For some simple cases, NUMA affinity can simulate what is required. But currently hardware like Graphcore C200 does not work well with Nova.

Data model impact

PCI tracker needs to be extended to include group_name and group_type for each PCI device.

REST API impact

No impact

Security impact

No impact

Notifications impact

No impact

Other end user impact

No impact

Performance Impact

No impact

Other deployer impact

The device spec configuration gets some extra options to help define groups, and the default resource class changes when you use the new device_group tags, as discussed above.

Developer impact

None

Upgrade impact

Devices that are exposed as a group must be not currently tracked in placement when starting to expose them as a group.

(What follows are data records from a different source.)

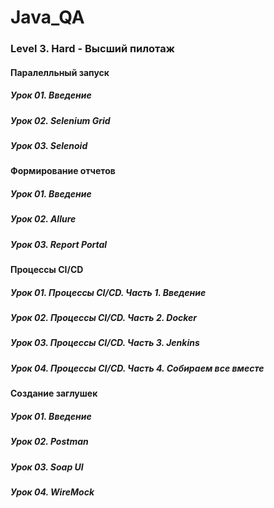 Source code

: # Java_QA

### Level 3. Hard - Высший пилотаж

#### Паралелльный запуск

##### Урок 01. Введение

##### Урок 02. Selenium Grid

##### Урок 03. Selenoid

#### Формирование отчетов

##### Урок 01. Введение

##### Урок 02. Allure

##### Урок 03. Report Portal

#### Процессы CI/CD

##### Урок 01. Процессы CI/CD. Часть 1. Введение

##### Урок 02. Процессы CI/CD. Часть 2. Docker

##### Урок 03. Процессы CI/CD. Часть 3. Jenkins

##### Урок 04. Процессы CI/CD. Часть 4. Собираем все вместе

#### Создание заглушек

##### Урок 01. Введение

##### Урок 02. Postman

##### Урок 03. Soap UI

##### Урок 04. WireMock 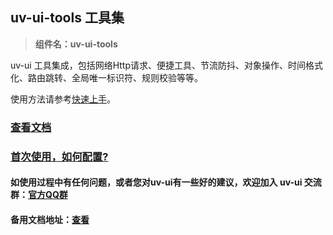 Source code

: ## uv-ui-tools 工具集

> **组件名：uv-ui-tools**

uv-ui 工具集成，包括网络Http请求、便捷工具、节流防抖、对象操作、时间格式化、路由跳转、全局唯一标识符、规则校验等等。

使用方法请参考[快速上手](https://www.uvui.cn/components/quickstart.html)。

### [查看文档](https://www.uvui.cn/js/intro.html)

### <a href="https://www.uvui.cn/components/quickstart.html" target="_blank">首次使用，如何配置?</a>

#### 如使用过程中有任何问题，或者您对uv-ui有一些好的建议，欢迎加入 uv-ui 交流群：<a href="https://www.uvui.cn/components/addQQGroup.html" target="_blank">官方QQ群</a>

#### 备用文档地址：[查看](https://uvui.ppiyy.cn/js/intro.html) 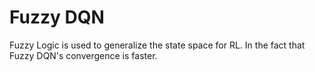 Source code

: # Fuzzy DQN
Fuzzy Logic is used to generalize the state space for RL.
In the fact that Fuzzy DQN's convergence is faster.
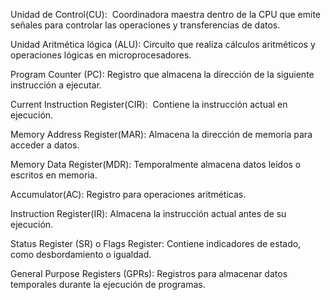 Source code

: Unidad de Control(CU):  Coordinadora maestra dentro de la CPU que emite señales para controlar las operaciones y transferencias de datos.

Unidad Aritmética lógica (ALU): Circuito que realiza cálculos aritméticos y operaciones lógicas en microprocesadores.

Program Counter (PC): Registro que almacena la dirección de la siguiente instrucción a ejecutar.

Current Instruction Register(CIR):  Contiene la instrucción actual en ejecución.

Memory Address Register(MAR): Almacena la dirección de memoria para acceder a datos.

Memory Data Register(MDR): Temporalmente almacena datos leídos o escritos en memoria.

Accumulator(AC): Registro para operaciones aritméticas.

Instruction Register(IR): Almacena la instrucción actual antes de su ejecución.

Status Register (SR) o Flags Register: Contiene indicadores de estado, como desbordamiento o igualdad.

General Purpose Registers (GPRs): Registros para almacenar datos temporales durante la ejecución de programas. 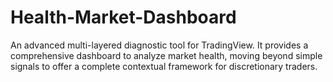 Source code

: # Health-Market-Dashboard
An advanced multi-layered diagnostic tool for TradingView. It provides a comprehensive dashboard to analyze market health, moving beyond simple signals to offer a complete contextual framework for discretionary traders.
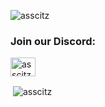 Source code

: <p align="left"> <img src="https://komarev.com/ghpvc/?username=asscitz&label=Profile%20views&color=0e75b6&style=flat" alt="asscitz" /> </p>

<h3 align="left">Join our Discord:</h3>
<p align="left">
<a href="https://discord.gg/asscitz" target="blank"><img align="center" src="https://raw.githubusercontent.com/rahuldkjain/github-profile-readme-generator/master/src/images/icons/Social/discord.svg" alt="asscitz" height="30" width="40" /></a>
</p>


<p>&nbsp;<img align="center" src="https://github-readme-stats.vercel.app/api?username=asscitz&show_icons=true&locale=en" alt="asscitz" /></p>

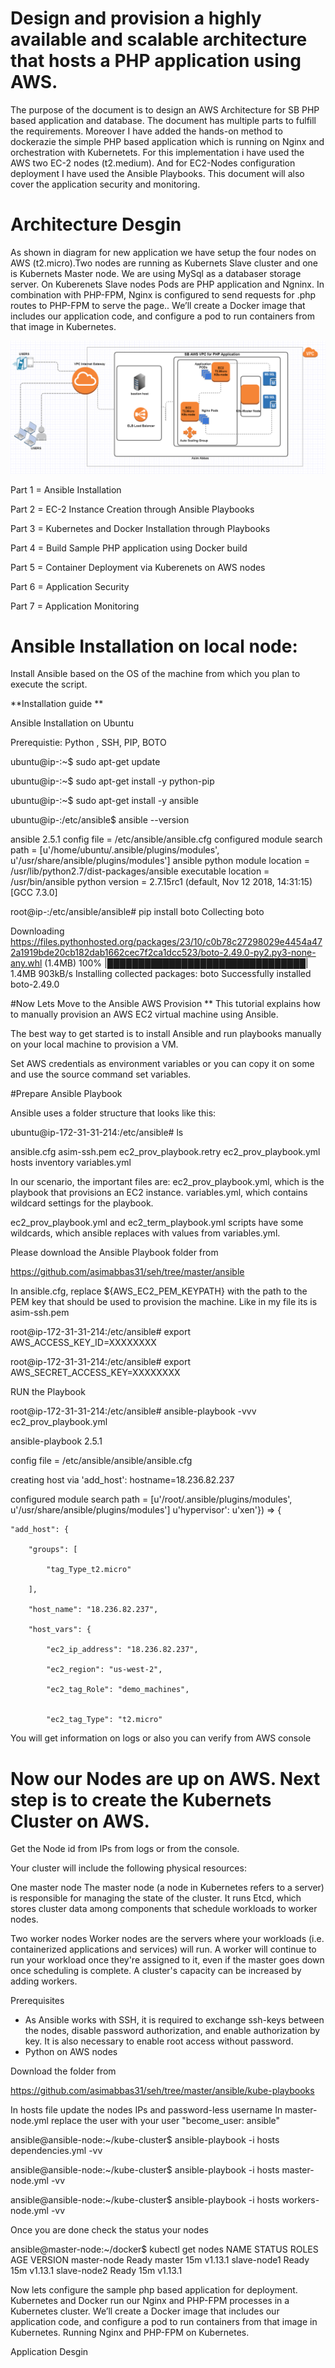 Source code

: 
# Design and provision a highly available and scalable architecture that hosts a PHP application using AWS.


The purpose of the document is to design an AWS Architecture for SB PHP based application and database. The document has multiple parts to fulfill the requirements. Moreover I have added the hands-on method to dockerazie the simple PHP based application which is running on Nginx and orchestration with Kubernetets. For this implementation i have used the AWS two EC-2 nodes (t2.medium). And for EC2-Nodes configuration deployment I have used the Ansible Playbooks. This document will also cover the application security and monitoring.

# Architecture Desgin 

As shown in diagram for new application we have setup the four nodes on AWS (t2.micro).Two nodes are running as Kubernets Slave cluster and one is Kubernets Master node. We are using MySql as a databaser storage server. On Kuberenets Slave nodes Pods are PHP application and Ngninx. In combination with PHP-FPM, Nginx is configured to send requests for .php routes to PHP-FPM to serve the page.. We’ll create a Docker image that includes our application code, and configure a pod to run containers from that image in Kubernetes. 


![alt text](https://github.com/asimabbas31/seh/blob/asimabbas31-desgin/desgin.png)


Part 1 = Ansible Installation 

Part 2 = EC-2 Instance Creation through Ansible Playbooks

Part 3 = Kubernetes and Docker Installation through Playbooks 

Part 4 = Build Sample PHP application using Docker build 

Part 5 = Container Deployment via Kuberenets on AWS nodes 

Part 6 = Application Security 

Part 7 = Application Monitoring 



# Ansible Installation on local node: 

Install Ansible based on the OS of the machine from which you plan to execute the script.

**Installation guide **

Ansible Installation on Ubuntu

Prerequistie: Python , SSH, PIP, BOTO

ubuntu@ip-:~$ sudo apt-get update

ubuntu@ip-:~$ sudo apt-get install -y python-pip

ubuntu@ip-:~$ sudo apt-get install -y ansible

ubuntu@ip-:/etc/ansible$ ansible --version 

ansible 2.5.1 config file = /etc/ansible/ansible.cfg configured module search path = [u'/home/ubuntu/.ansible/plugins/modules', u'/usr/share/ansible/plugins/modules'] ansible python module location = /usr/lib/python2.7/dist-packages/ansible executable location = /usr/bin/ansible python version = 2.7.15rc1 (default, Nov 12 2018, 14:31:15) [GCC 7.3.0]

root@ip-:/etc/ansible/ansible# pip install boto Collecting boto

 Downloading https://files.pythonhosted.org/packages/23/10/c0b78c27298029e4454a472a1919bde20cb182dab1662cec7f2ca1dcc523/boto-2.49.0-py2.py3-none-any.whl (1.4MB) 100% |████████████████████████████████| 1.4MB 903kB/s Installing collected packages: boto Successfully installed boto-2.49.0

#Now Lets Move to the Ansible AWS Provision ** This tutorial explains how to manually provision an AWS EC2 virtual machine using Ansible.

The best way to get started is to install Ansible and run playbooks manually on your local machine to provision a VM.

Set AWS credentials as environment variables or you can copy it on some and use the source command set variables.

#Prepare Ansible Playbook

Ansible uses a folder structure that looks like this:

ubuntu@ip-172-31-31-214:/etc/ansible# ls

ansible.cfg asim-ssh.pem ec2_prov_playbook.retry ec2_prov_playbook.yml hosts inventory variables.yml

In our scenario, the important files are: ec2_prov_playbook.yml, which is the playbook that provisions an EC2 instance. variables.yml, which contains wildcard settings for the playbook.

ec2_prov_playbook.yml and ec2_term_playbook.yml scripts have some wildcards, which ansible replaces with values from variables.yml.

Please download the Ansible Playbook folder from

https://github.com/asimabbas31/seh/tree/master/ansible

In ansible.cfg, replace ${AWS_EC2_PEM_KEYPATH} with the path to the PEM key that should be used to provision the machine. Like in my file its is asim-ssh.pem

root@ip-172-31-31-214:/etc/ansible# export AWS_ACCESS_KEY_ID=XXXXXXXX

root@ip-172-31-31-214:/etc/ansible# export AWS_SECRET_ACCESS_KEY=XXXXXXXX

RUN the Playbook 


root@ip-172-31-31-214:/etc/ansible# ansible-playbook -vvv ec2_prov_playbook.yml

ansible-playbook 2.5.1

  config file = /etc/ansible/ansible/ansible.cfg


creating host via 'add_host': hostname=18.236.82.237

  configured module search path = [u'/root/.ansible/plugins/modules', u'/usr/share/ansible/plugins/modules']
 u'hypervisor': u'xen'}) => {

    "add_host": {

        "groups": [

            "tag_Type_t2.micro"

        ],

        "host_name": "18.236.82.237",

        "host_vars": {

            "ec2_ip_address": "18.236.82.237",

            "ec2_region": "us-west-2",

            "ec2_tag_Role": "demo_machines",


            "ec2_tag_Type": "t2.micro"


You will get information on logs or also you can verify from AWS console 

# Now our Nodes are up on AWS. Next step is to create the Kubernets Cluster on AWS.

Get the Node id from IPs from logs or from the console. 

Your cluster will include the following physical resources:

One master node
The master node (a node in Kubernetes refers to a server) is responsible for managing the state of the cluster. It runs Etcd, which stores cluster data among components that schedule workloads to worker nodes.

Two worker nodes
Worker nodes are the servers where your workloads (i.e. containerized applications and services) will run. A worker will continue to run your workload once they're assigned to it, even if the master goes down once scheduling is complete. A cluster's capacity can be increased by adding workers.

Prerequisites
- As Ansible works with SSH, it is required to exchange ssh-keys between the nodes, disable password authorization, and enable authorization by key. It is also necessary to enable root access without password.
- Python on AWS nodes 

Download the folder from 

https://github.com/asimabbas31/seh/tree/master/ansible/kube-playbooks

In hosts file update the nodes IPs and password-less username
In master-node.yml replace the user with your user "become_user: ansible"

ansible@ansible-node:~/kube-cluster$ ansible-playbook -i hosts dependencies.yml -vv

ansible@ansible-node:~/kube-cluster$ ansible-playbook -i hosts master-node.yml -vv

ansible@ansible-node:~/kube-cluster$ ansible-playbook -i hosts workers-node.yml -vv

Once you are done check the status your nodes

ansible@master-node:~/docker$ kubectl get nodes
NAME          STATUS   ROLES    AGE   VERSION
master-node   Ready    master   15m   v1.13.1
slave-node1   Ready    <none>   15m   v1.13.1
slave-node2   Ready    <none>   15m   v1.13.1 


Now lets configure the sample php based application for deployment. Kubernetes and Docker run our Nginx and PHP-FPM processes in a Kubernetes cluster. We’ll create a Docker image that includes our application code, and configure a pod to run containers from that image in Kubernetes. Running Nginx and PHP-FPM on Kubernetes. 



Application Desgin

Once new compute nodes will report the new resoruce classes, which should naturally gate the need for older compute nodes to know what to do with the new PCI device configuration.

Implementation

Assignee(s)

Primary assignee:

johngarbutt

Other contributors:

nathanharper

Feature Liaison

Feature liaison:

gibi?

Work Items

  • Update pci device config to support pci groups

  • Update PCI device tracker to know about pci groups

  • Attach groups of devices when device alias requests a resource class that maps to a PCI device group

  • Update placement with the avilable resources from the described pci groups

Dependencies

None

Testing

Add a functional test, similar to vgpu tests.

Documentation Impact

Configuration changes need to be documented correctly.

References

None

History

Optional section intended to be used each time the spec is updated to describe new design, API or any database schema updated. Useful to let reader understand what’s happened along the time.

Revisions

Release Name

Description

2024.1 Caracal

Introduced